__Assignment__
Comb through the entries for "fields" and pull out each line that holds it.

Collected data
§
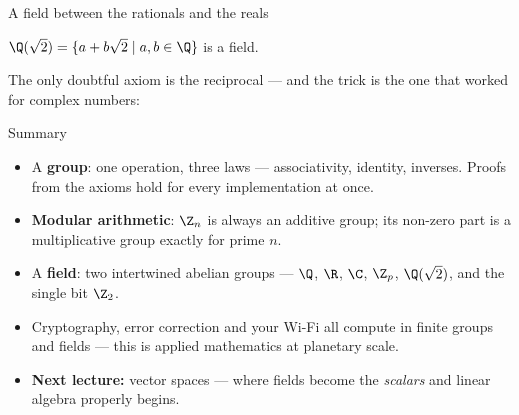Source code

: \begin{frame}{A field between the rationals and the reals}
\begin{example}
$\Q(\sqrt2) = \{ a + b\sqrt2 \mid a, b \in \Q \}$ is a field.
\end{example}

The only doubtful axiom is the reciprocal — and the trick is the one that
worked for complex numbers:

\begin{steps}
\end{steps}
\end{frame}

\begin{frame}{Summary}
\begin{itemize}
\item A \textbf{group}: one operation, three laws — associativity, identity,
inverses. Proofs from the axioms hold for every implementation at once.
\pause
\item \textbf{Modular arithmetic}: $\Z_n$ is always an additive group;
its non-zero part is a multiplicative group exactly for prime $n$.
\pause
\item A \textbf{field}: two intertwined abelian groups — $\Q$, $\R$, $\C$,
$\Z_p$, $\Q(\sqrt2)$, and the single bit $\Z_2$.
\pause
\item Cryptography, error correction and your Wi-Fi all compute in finite
groups and fields — this is applied mathematics at planetary scale.
\pause
\item \textbf{Next lecture:} vector spaces — where fields become the
\emph{scalars} and linear algebra properly begins.
\end{itemize}
\end{frame}
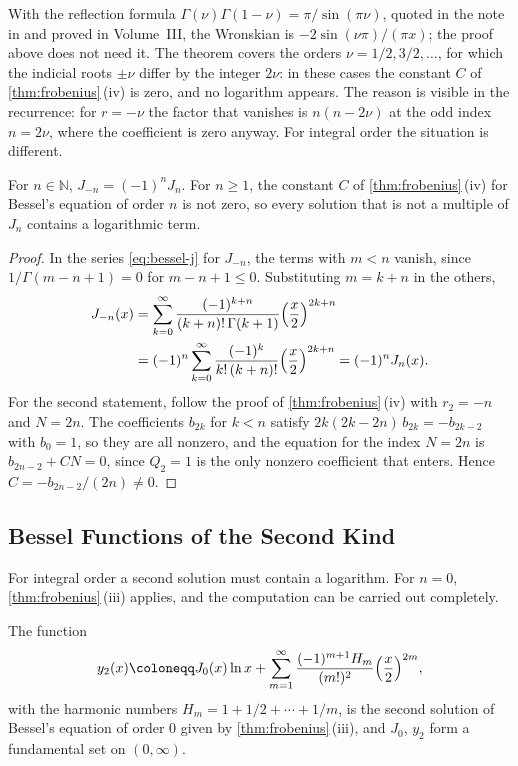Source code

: With the reflection formula $\Gamma(\nu)\Gamma(1-\nu)=\pi/\sin(\pi\nu)$, quoted in the note in  and proved in Volume~III, the Wronskian is $-2\sin(\nu\pi)/(\pi x)$; the proof above does not need it. The theorem covers the orders $\nu=1/2,3/2,\ldots$, for which the indicial roots $\pm\nu$ differ by the integer $2\nu$: in these cases the constant $C$ of \cref{thm:frobenius}\,(iv) is zero, and no logarithm appears. The reason is visible in the recurrence: for $r=-\nu$ the factor that vanishes is $n(n-2\nu)$ at the odd index $n=2\nu$, where the coefficient is zero anyway. For integral order the situation is different.

\begin{proposition}
\label{prop:bessel-negative-integer}
For $n\in\mathbb N$, $J_{-n}=(-1)^nJ_n$. For $n\ge1$, the constant $C$ of \cref{thm:frobenius}\,(iv) for Bessel's equation of order $n$ is not zero, so every solution that is not a multiple of $J_n$ contains a logarithmic term.
\end{proposition}

\begin{proof}
In the series \eqref{eq:bessel-j} for $J_{-n}$, the terms with $m<n$ vanish, since $1/\Gamma(m-n+1)=0$ for $m-n+1\le0$. Substituting $m=k+n$ in the others,
\begin{align*}
J_{-n}(x)&=\sum_{k=0}^\infty\frac{(-1)^{k+n}}{(k+n)!\,\Gamma(k+1)}\Bigl(\frac x2\Bigr)^{2k+n}\\
&=(-1)^n\sum_{k=0}^\infty\frac{(-1)^k}{k!\,(k+n)!}\Bigl(\frac x2\Bigr)^{2k+n}=(-1)^nJ_n(x).
\end{align*}
For the second statement, follow the proof of \cref{thm:frobenius}\,(iv) with $r_2=-n$ and $N=2n$. The coefficients $b_{2k}$ for $k<n$ satisfy $2k(2k-2n)\,b_{2k}=-b_{2k-2}$ with $b_0=1$, so they are all nonzero, and the equation for the index $N=2n$ is $b_{2n-2}+CN=0$, since $Q_2=1$ is the only nonzero coefficient that enters. Hence $C=-b_{2n-2}/(2n)\ne0$.
\end{proof}

\subsection{Bessel Functions of the Second Kind}

For integral order a second solution must contain a logarithm. For $n=0$, \cref{thm:frobenius}\,(iii) applies, and the computation can be carried out completely.

\begin{proposition}
\label{prop:bessel-y0}
The function
\[
y_2(x)\coloneqq J_0(x)\ln x+\sum_{m=1}^\infty\frac{(-1)^{m+1}H_m}{(m!)^2}\Bigl(\frac x2\Bigr)^{2m},
\]
with the harmonic numbers $H_m=1+1/2+\cdots+1/m$, is the second solution of Bessel's equation of order $0$ given by \cref{thm:frobenius}\,(iii), and $J_0$, $y_2$ form a fundamental set on $(0,\infty)$.
\end{proposition}

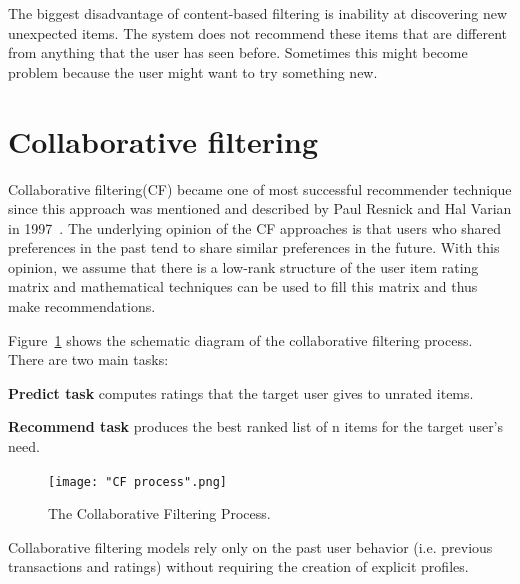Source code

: \documentclass[oneside,13pt]{extreport}
\begin{document}
The biggest disadvantage of content-based filtering is inability at discovering new unexpected items. The system does not recommend these items that are different from anything that the user has seen before. Sometimes this might become problem
because the user might want to try something new.


\section{Collaborative filtering}
Collaborative filtering(CF) became one of most successful recommender technique since this approach was mentioned and described by Paul Resnick and Hal Varian in 1997~\cite{Resnick}. The underlying opinion of the CF approaches is that users who shared preferences in the past tend to share similar preferences in the future. With this opinion,
we assume that there is a low-rank structure of the user item rating
matrix and mathematical techniques can be used to fill this matrix
and thus make recommendations.
 
Figure~\ref{fig:CF process} shows the schematic diagram of the collaborative filtering process. There are two main tasks:
\begin{description}
    \item{\textbf{Predict task}} computes ratings that the target user gives to unrated items. 
    \item{\textbf{Recommend task}} produces the best ranked list of n items for the target user’s need.
\end{description}
\clearpage
\begin{figure}[h!]
    \centering
    \texttt{[image: "CF process".png]} 
    \caption{The Collaborative Filtering Process.}
    \label{fig:CF process}
\end{figure}
    
Collaborative filtering models rely only on the past user behavior (i.e. previous transactions and ratings) without requiring the creation of explicit profiles. 
\end{document}
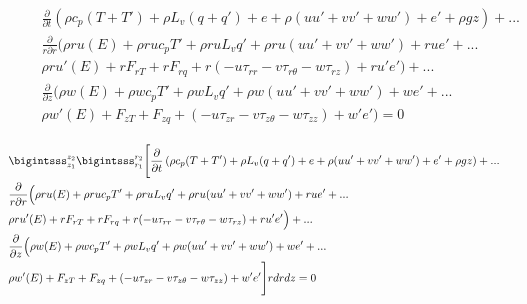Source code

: \documentclass[10pt,a4paper]{article}
\begin{document}
\begin{align}
&\begin{split}
&\frac{\partial}{\partial t} \left(\rho c_p(T+T')+\rho L_v(q+q')+e+\rho(uu'+vv'+ww')+e'+\rho gz\right)+...\\
&\frac{\partial }{r\partial r}\Big(\rho r u(E)+\rho r uc_pT'+\rho r uL_vq'+\rho r u(uu'+vv'+ww')+ r u e'+...\\
&\rho r u'(E)+rF_{rT}+ rF_{rq}+ r(-u\tau_{rr} -v\tau_{r \theta}-w\tau_{r z})+r u'e'\Big)+...\\
&\frac{\partial}{\partial z}\Big(\rho  w(E)+\rho  wc_pT'+\rho  wL_vq'+\rho  w(uu'+vv'+ww')+  w e'+...\\
&\rho  w'(E)+F_{zT}+ F_{zq}+ (-u\tau_{zr} -v\tau_{z \theta}-w\tau_{z z})+ w'e'\Big) = 0
\end{split}
\end{align}


\begin{align}
&\begin{split}
&\bigintsss_{z_1}^{z_2} \bigintsss_{r_1}^{r_2}\Bigg[\frac{\partial}{\partial t} \left(\rho c_p(T+T')+\rho L_v(q+q')+e+\rho(uu'+vv'+ww')+e'+\rho gz\right)+...\\
&\frac{\partial }{r\partial r}\Big(\rho r u(E)+\rho r uc_pT'+\rho r uL_vq'+\rho r u(uu'+vv'+ww')+ r u e'+...\\
&\rho r u'(E)+rF_{rT}+ rF_{rq}+ r(-u\tau_{rr} -v\tau_{r \theta}-w\tau_{r z})+r u'e'\Big)+...\\
&\frac{\partial}{\partial z}\Big(\rho  w(E)+\rho  wc_pT'+\rho  wL_vq'+\rho  w(uu'+vv'+ww')+  w e'+...\\
&\rho  w'(E)+F_{zT}+ F_{zq}+ (-u\tau_{zr} -v\tau_{z \theta}-w\tau_{z z})+  w'e'\Bigg] r dr dz= 0
\end{split}
\end{align}
\end{document}

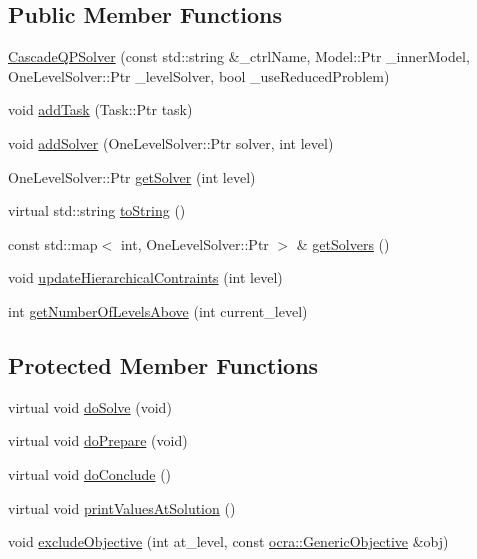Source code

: \subsection*{Public Member Functions}
\begin{DoxyCompactItemize}
\item 
\hyperlink{classocra_1_1CascadeQPSolver_a85f1b7a863230a61f0bc3ce9ab93a908}{Cascade\+Q\+P\+Solver} (const std\+::string \&\+\_\+ctrl\+Name, Model\+::\+Ptr \+\_\+inner\+Model, One\+Level\+Solver\+::\+Ptr \+\_\+level\+Solver, bool \+\_\+use\+Reduced\+Problem)
\item 
void \hyperlink{classocra_1_1CascadeQPSolver_a42c413b6eeef99c2bdee577991f1e9a4}{add\+Task} (Task\+::\+Ptr task)
\item 
void \hyperlink{classocra_1_1CascadeQPSolver_af0c103a167f7c63adcfb28af29bae544}{add\+Solver} (One\+Level\+Solver\+::\+Ptr solver, int level)
\item 
One\+Level\+Solver\+::\+Ptr \hyperlink{classocra_1_1CascadeQPSolver_a7c0dff6ffa567d1bf6663bbc45fc22d4}{get\+Solver} (int level)
\item 
virtual std\+::string \hyperlink{classocra_1_1CascadeQPSolver_a411f14ee5770be6a3f04d665ac844e6c}{to\+String} ()
\item 
const std\+::map$<$ int, One\+Level\+Solver\+::\+Ptr $>$ \& \hyperlink{classocra_1_1CascadeQPSolver_a2f433d5b3029e998396c7d40fba6caa5}{get\+Solvers} ()
\item 
void \hyperlink{classocra_1_1CascadeQPSolver_afeca9e40c6424236d4527d4c1b97fe51}{update\+Hierarchical\+Contraints} (int level)
\item 
int \hyperlink{classocra_1_1CascadeQPSolver_aa943fac9f6ab708fc0d5d80977878d20}{get\+Number\+Of\+Levels\+Above} (int current\+\_\+level)
\end{DoxyCompactItemize}
\subsection*{Protected Member Functions}
\begin{DoxyCompactItemize}
\item 
virtual void \hyperlink{classocra_1_1CascadeQPSolver_aea57e3bc9dabe277161d742af5cd88dc}{do\+Solve} (void)
\item 
virtual void \hyperlink{classocra_1_1CascadeQPSolver_a2ccca21b47e23667be94cd215c890d5e}{do\+Prepare} (void)
\item 
virtual void \hyperlink{classocra_1_1CascadeQPSolver_af180fd8b7323b29246512af6109845d2}{do\+Conclude} ()
\item 
virtual void \hyperlink{classocra_1_1CascadeQPSolver_a1f4c5d709ce4545c596c864b1d99d08c}{print\+Values\+At\+Solution} ()
\item 
void \hyperlink{classocra_1_1CascadeQPSolver_a9308f8943177b4ea78e7f15a3ab55832}{exclude\+Objective} (int at\+\_\+level, const \hyperlink{namespaceocra_a37a91885f4fa5c523d22cb15d5673062}{ocra\+::\+Generic\+Objective} \&obj)
\end{DoxyCompactItemize}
§
__Output of the task__
groups and fields — this is applied mathematics at planetary scale.
\item \textbf{Next lecture:} vector spaces — where fields become the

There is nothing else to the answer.